[PATCH] Bio Traversal Changes

From: Suparna Bhattacharya (suparna@in.ibm.com)
Date: Fri Aug 02 2002 - 07:35:13 EST

This has been discussed before in principle on lkml and
mentioned by Jens at the kernel summit. Here's some quick
information about the changes, and the latest patches
against 2.5.30, including bio and request documentation

Jens, biotr8 mostly just an update of biotr7 to 2.5.30, and
minor cleanups like the removal of the commented out debug
printks I had kept around so far.
The doc patch got updated a bit since last night - have
also tried to modify request.txt in addition to biodoc.txt.

BIO traversal enhancements
- Pre-req for full BIO splitting infrastructure [Splits
  in the middle of a segment can also share the same vec]
- Pre-req for attaching a pre-built vector (not owned by block)
  to a bio (e.g for aio) [Avoids certain subtle side-effects in
  special cases]
- Pre-req for IDE mult-count PIO write fixes [Ability
  to traverse a bio partially for i/o submission without
  effecting bio completion]

Patches are based on 2.5.30 (and will follow in subsequent

Many many thanks to Barthlomiej for helping out in review
and testing, fixing several bugs in the generic code and
using the bio walking routines in this patch to actually
get IDE PIO working (single and multi count) !

The patches must all be applied together to get a
compiling and booting kernel on some h/w at least, so it
might make sense to roll them up for submission to ensure
that they are committed together.

01biotr8-blk.diff: Contains the core changes for bio traversal,
including (a) avoidance of alteration of bv_offset/bv_len by
block (b) introduction of bi_voffset to help in splitting a
bio via cloning, even when the split has to happen in the
middle of a segment and (c) clean separation of submission and
completion state for a request. The bio always reflects the
state of unfinished i/o, while the request structure also tracks
the state of unsubmitted i/o (these two may be different,
e.g. for ide multi-count pio writes). A helper routine
process_that_request_first() is provided to enable drivers
to traverse a request for i/o submission without affecting
completion state. It also has a few fixes for partial
completion cases in end_that_request_first() (non error
[Andrew, I have uninlined blk_rq_next_segment() and
process_that_request_first() as you'd suggested and moved
them into ll_rw_blk.c]

02biotr8-blkusers.diff: Contains the modifications needed to
code that uses/accesses bio (e.g mm, filesystems) above blk.
Most of the changes ensure correct initialisation of the
bi_voffset field when building a bio.
(BTW, Looking at the number of places that this touches, a
helper for building a bio would seem to be good to have).
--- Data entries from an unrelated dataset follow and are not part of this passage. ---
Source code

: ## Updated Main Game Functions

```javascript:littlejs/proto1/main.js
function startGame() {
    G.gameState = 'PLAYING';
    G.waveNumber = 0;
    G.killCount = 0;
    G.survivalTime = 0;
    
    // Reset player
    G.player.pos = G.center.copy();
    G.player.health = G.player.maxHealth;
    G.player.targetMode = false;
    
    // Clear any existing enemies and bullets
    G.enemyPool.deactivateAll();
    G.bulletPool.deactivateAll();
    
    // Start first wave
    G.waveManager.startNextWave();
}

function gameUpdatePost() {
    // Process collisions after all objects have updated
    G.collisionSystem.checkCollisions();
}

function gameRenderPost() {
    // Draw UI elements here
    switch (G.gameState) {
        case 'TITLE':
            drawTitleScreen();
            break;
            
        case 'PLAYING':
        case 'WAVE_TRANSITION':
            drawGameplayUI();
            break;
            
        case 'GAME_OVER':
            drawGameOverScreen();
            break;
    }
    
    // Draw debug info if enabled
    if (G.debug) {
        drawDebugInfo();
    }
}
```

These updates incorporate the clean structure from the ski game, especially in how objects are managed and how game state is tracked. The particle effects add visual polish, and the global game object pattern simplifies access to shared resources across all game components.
03biotr8-drivers.diff: Contains minimal modifications to
(some) drivers to compile/work with the changed bio
traversal and mapping assumptions. It would not fix any
other breakages that exist already in the drivers (e.g.
doesn't fix any existing IDE problems, and doesn't
touch LVM).

Barthlomiej's patch for ATA PIO with IDE driver has
the correct changes to get to a working version including
some state machine fixes, and uses the bio traversal helper
for i/o submission in a clean manner for PIO operations.
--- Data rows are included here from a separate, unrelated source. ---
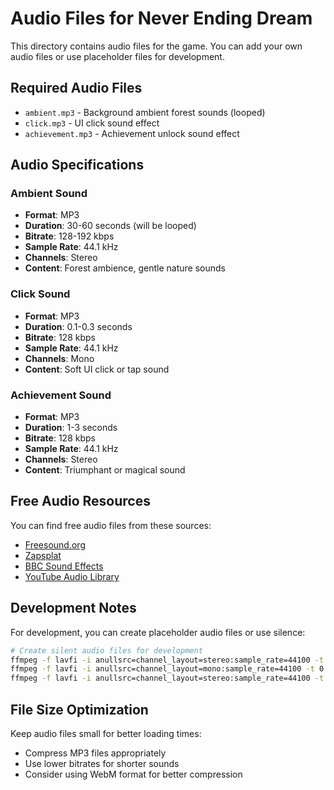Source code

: # Audio Files for Never Ending Dream

This directory contains audio files for the game. You can add your own audio files or use placeholder files for development.

## Required Audio Files

- `ambient.mp3` - Background ambient forest sounds (looped)
- `click.mp3` - UI click sound effect
- `achievement.mp3` - Achievement unlock sound effect

## Audio Specifications

### Ambient Sound
- **Format**: MP3
- **Duration**: 30-60 seconds (will be looped)
- **Bitrate**: 128-192 kbps
- **Sample Rate**: 44.1 kHz
- **Channels**: Stereo
- **Content**: Forest ambience, gentle nature sounds

### Click Sound
- **Format**: MP3
- **Duration**: 0.1-0.3 seconds
- **Bitrate**: 128 kbps
- **Sample Rate**: 44.1 kHz
- **Channels**: Mono
- **Content**: Soft UI click or tap sound

### Achievement Sound
- **Format**: MP3
- **Duration**: 1-3 seconds
- **Bitrate**: 128 kbps
- **Sample Rate**: 44.1 kHz
- **Channels**: Stereo
- **Content**: Triumphant or magical sound

## Free Audio Resources

You can find free audio files from these sources:
- [Freesound.org](https://freesound.org/)
- [Zapsplat](https://www.zapsplat.com/)
- [BBC Sound Effects](https://sound-effects.bbcrewind.co.uk/)
- [YouTube Audio Library](https://www.youtube.com/audiolibrary)

## Development Notes

For development, you can create placeholder audio files or use silence:

```bash
# Create silent audio files for development
ffmpeg -f lavfi -i anullsrc=channel_layout=stereo:sample_rate=44100 -t 30 ambient.mp3
ffmpeg -f lavfi -i anullsrc=channel_layout=mono:sample_rate=44100 -t 0.2 click.mp3
ffmpeg -f lavfi -i anullsrc=channel_layout=stereo:sample_rate=44100 -t 2 achievement.mp3
```

## File Size Optimization

Keep audio files small for better loading times:
- Compress MP3 files appropriately
- Use lower bitrates for shorter sounds
- Consider using WebM format for better compression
Modifications have also been made in cases like loop,
floppy to either account for bi_voffset or to have a
sanity check bugon if they get passed a bio which
starts/ends in the middle of a segment, as a reminder to
fix it up later. This would need to be completed, including
extending to other drivers and appropriate testing to ensure

04biotr8-doc.diff: Contains the updates to Documentation/block
corresponding to the changes. Have taken the liberty to
update a few other parts of the doc that were strikingly


Introduces some new fields in bio and the request structure
to help maintain traversal state.

Bio fields:


Offset relative to the start of the first page, which
indicates where the bio really starts. In general before
i/o starts this would be the same as bv_offset for the
first vec (at bi_idx), but in the case of clone bio s where
the bio may be split in the middle of a segment this could be
different. As i/o progresses, now instead of changing any
of the bvec fields, bi_voffset is moved ahead instead.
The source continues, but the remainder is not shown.